# ETL

I want to analyze visa petition data, with the end goal of finding lucrative petition demographics. To do this I will analyze my CSV data for a brief overview and then route it through SQL to perform a more robust analysis. I will connect my SQL database to an API in order to query as my data changes over time (with new entries).

1. Load Data into SQL
2. EDA: Exploratory Data Analysis
3. Vizualization
4. API

### Import libraries and database

In [4]:
import pandas as pd
import sqlalchemy as alch
from getpass import getpass
import re

In [18]:
df = pd.read_csv("input/h1b_visas_2011-2016.csv")
df.sample(5)

Unnamed: 0.1,Unnamed: 0,CASE_STATUS,EMPLOYER_NAME,SOC_NAME,JOB_TITLE,FULL_TIME_POSITION,PREVAILING_WAGE,YEAR,WORKSITE,lon,lat
72499,72500,CERTIFIED,HUNT MORTGAGE INVESTMENTS LLC,FINANCIAL ANALYSTS,CAPITAL MARKETS ANALYST,N,65187.0,2016.0,"NEW YORK, NEW YORK",-74.005941,40.712784


### Understand and format my database before importing to SQL.

In [45]:
print(f"CASE_STATUS: \n {df['CASE_STATUS'].unique()} \n\nSOC_NAME: \n {df['SOC_NAME'].unique()} \n\nFULL_TIME_POSITION: \n {df['FULL_TIME_POSITION'].unique()} \n\nPREVAILING_WAGE: \n {df['PREVAILING_WAGE'].unique()} \n\nYEAR: \n {df['YEAR'].unique()} \n\nWORKSITE: \n {df['WORKSITE'].unique()}")

CASE_STATUS: 
 ['CERTIFIED-WITHDRAWN' 'WITHDRAWN' 'CERTIFIED' 'DENIED' 'REJECTED'
 'INVALIDATED' 'PENDING QUALITY AND COMPLIANCE REVIEW - UNASSIGNED' nan] 

SOC_NAME: 
 ['BIOCHEMISTS AND BIOPHYSICISTS' 'CHIEF EXECUTIVES' 'FINANCIAL MANAGERS'
 ... 'Tree Trimmers and Pruners'
 'Excavating and Loading Machine and Dragline Operat'
 'Earth Drillers, Except Oil and Gas'] 

FULL_TIME_POSITION: 
 ['N' 'Y' nan] 

PREVAILING_WAGE: 
 [3.6067000e+04 2.4267400e+05 1.9306600e+05 ... 3.3621300e+05 1.3000080e+05
 1.3701792e+08] 

YEAR: 
 [2016. 2015. 2014. 2013. 2012. 2011.   nan] 

WORKSITE: 
 ['ANN ARBOR, MICHIGAN' 'PLANO, TEXAS' 'JERSEY CITY, NEW JERSEY' ...
 'CLINTON, NEW JERSEY' 'OWINGS MILL, MARYLAND' 'ALTANTA, GEORGIA']

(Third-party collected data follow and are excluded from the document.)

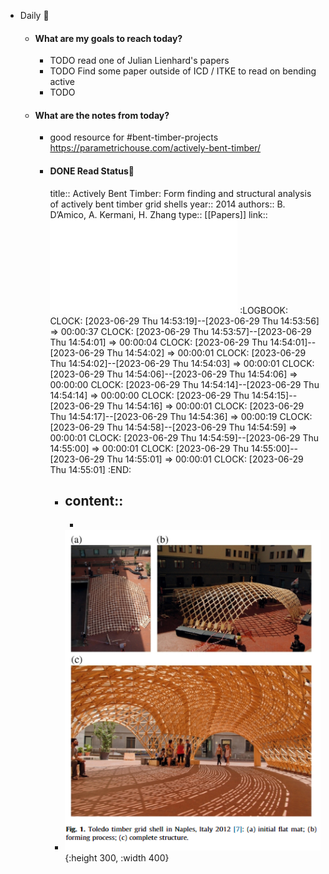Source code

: - Daily 📌
	- #### What are my goals to reach today?
		- TODO read one of Julian Lienhard's papers
		- TODO Find some paper outside of ICD / ITKE to read on bending active
		- TODO
	- #### What are the notes from today?
		- good resource for #bent-timber-projects
		  https://parametrichouse.com/actively-bent-timber/
		- #### DONE Read Status📖
		  title:: Actively Bent Timber: Form finding and structural analysis of actively bent timber grid shells
		  year:: 2014
		  authors:: B. D’Amico, A. Kermani, H. Zhang
		  type:: [[Papers]]
		  link:: ![1-s2.0-S014102961400580X-main.pdf](../assets/1-s2.0-S014102961400580X-main_1688052884394_0.pdf)
		  :LOGBOOK:
		  CLOCK: [2023-06-29 Thu 14:53:19]--[2023-06-29 Thu 14:53:56] =>  00:00:37
		  CLOCK: [2023-06-29 Thu 14:53:57]--[2023-06-29 Thu 14:54:01] =>  00:00:04
		  CLOCK: [2023-06-29 Thu 14:54:01]--[2023-06-29 Thu 14:54:02] =>  00:00:01
		  CLOCK: [2023-06-29 Thu 14:54:02]--[2023-06-29 Thu 14:54:03] =>  00:00:01
		  CLOCK: [2023-06-29 Thu 14:54:06]--[2023-06-29 Thu 14:54:06] =>  00:00:00
		  CLOCK: [2023-06-29 Thu 14:54:14]--[2023-06-29 Thu 14:54:14] =>  00:00:00
		  CLOCK: [2023-06-29 Thu 14:54:15]--[2023-06-29 Thu 14:54:16] =>  00:00:01
		  CLOCK: [2023-06-29 Thu 14:54:17]--[2023-06-29 Thu 14:54:36] =>  00:00:19
		  CLOCK: [2023-06-29 Thu 14:54:58]--[2023-06-29 Thu 14:54:59] =>  00:00:01
		  CLOCK: [2023-06-29 Thu 14:54:59]--[2023-06-29 Thu 14:55:00] =>  00:00:01
		  CLOCK: [2023-06-29 Thu 14:55:00]--[2023-06-29 Thu 14:55:01] =>  00:00:01
		  CLOCK: [2023-06-29 Thu 14:55:01]
		  :END:
			- content::
				-
				-
			- ![image.png](../assets/image_1688052916622_0.png){:height 300, :width 400}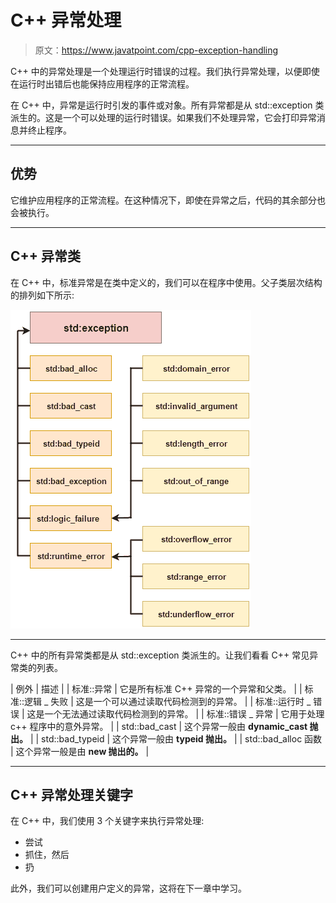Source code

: # C++ 异常处理

> 原文：<https://www.javatpoint.com/cpp-exception-handling>

C++ 中的异常处理是一个处理运行时错误的过程。我们执行异常处理，以便即使在运行时出错后也能保持应用程序的正常流程。

在 C++ 中，异常是运行时引发的事件或对象。所有异常都是从 std::exception 类派生的。这是一个可以处理的运行时错误。如果我们不处理异常，它会打印异常消息并终止程序。

* * *

## 优势

它维护应用程序的正常流程。在这种情况下，即使在异常之后，代码的其余部分也会被执行。

* * *

## C++ 异常类

在 C++ 中，标准异常是在<exception>类中定义的，我们可以在程序中使用。父子类层次结构的排列如下所示:</exception>

![Cpp Exception handling 1](img/f87cb5d21c244b37b03592910ef819a0.png)

* * *

C++ 中的所有异常类都是从 std::exception 类派生的。让我们看看 C++ 常见异常类的列表。

| 例外 | 描述 |
| 标准::异常 | 它是所有标准 C++ 异常的一个异常和父类。 |
| 标准::逻辑 _ 失败 | 这是一个可以通过读取代码检测到的异常。 |
| 标准::运行时 _ 错误 | 这是一个无法通过读取代码检测到的异常。 |
| 标准::错误 _ 异常 | 它用于处理 c++ 程序中的意外异常。 |
| std::bad_cast | 这个异常一般由 **dynamic_cast 抛出。** |
| std::bad_typeid | 这个异常一般由 **typeid 抛出。** |
| std::bad_alloc 函数 | 这个异常一般是由 **new 抛出的。** |

* * *

## C++ 异常处理关键字

在 C++ 中，我们使用 3 个关键字来执行异常处理:

*   尝试
*   抓住，然后
*   扔

此外，我们可以创建用户定义的异常，这将在下一章中学习。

### Potential discoveries:
- most lucrative field, state.
- growth in visa requests y/y.
- check if full-time visas are more lucrative.

# 1. Load Data into SQL

### Create SQL schema
This step is done in MySQL Workbench, first by creating an EER diagram and then reverse engineering into tables.

""" CODE """

### Connect to SQL (using SQLalchemy)

In [None]:
password = getpass("Insert your password here: ")
dbName = "US_visas"
connectionData = f"mysql+pymysql://root:{password}@localhost/{dbName}"
engine = alch.create_engine(connectionData)

In [None]:
list(engine.execute("SELECT * FROM visa"))

### Populate SQL

In [None]:
def check (table, string):
''' Ensure duplicate data is not inserted into SQL using defensive programming '''

    if table == "visa":
        query = list(engine.execute(f"SELECT name FROM visa WHERE name = '{string}';"))
        if len(query) > 0:
            return True
        else:
            return False
        
    if table == "demographic":
        query = list(engine.execute(f"SELECT name FROM demographic WHERE name = '{string}';"))
        if len(query) > 0:
            return True
        else:
            return False

In [None]:
# Test the check function.
#check("visa", "John")

In [None]:
def insertVisa (status, field, wage, year):
    ''' Insert data into SQL table VISA '''
    
    # CANNOT USE CHECK SINCE DATA DOES NOT HAVE UNIQUE IDS (LIKE NAME)
    #if check("visa", string):
    #    return "It already exists"
    #else:
        engine.execute(f"INSERT INTO visa (status, field, wage, year) VALUES ('{status}', '{field}', '{wage}', '{year}');")

In [None]:
# Test the insert function.
#insertVisa ("test")
#check("visa", "John")

In [None]:
# Insert all data into SQL: 3 million rows; CASE_STATUS, SOC_NAME, PREVAILING_WAGE, YEAR.
for index, row in df.iterrows():
    insertVisa (row["CASE_STATUS"], row["SOC_NAME"], row["PREVAILING_WAGE"], row["YEAR"])
    
# for index, row in df.iterrows():
#    insertDemo (row["demo"])

### Export to JSON

In [47]:
df.to_json("h1b_visas_2011-2016")

# 2. EDA: Exploratory Data Analysis

### Most Lucrative Field
1. what is the aggregate PREVAILING_WAGE for each SOC_NAME?
2. Filter for only approved.

In [None]:
# code here

### Most Lucrative State
1. what is the aggregate PREVAILING_WAGE for each WORKSITE? Group worksites with similar state names.
2. Filter for only approved.

In [None]:
# code here

# 3. Vizualization

In [48]:
# Plot 2-3 charts to visualize demographic variance and popularity.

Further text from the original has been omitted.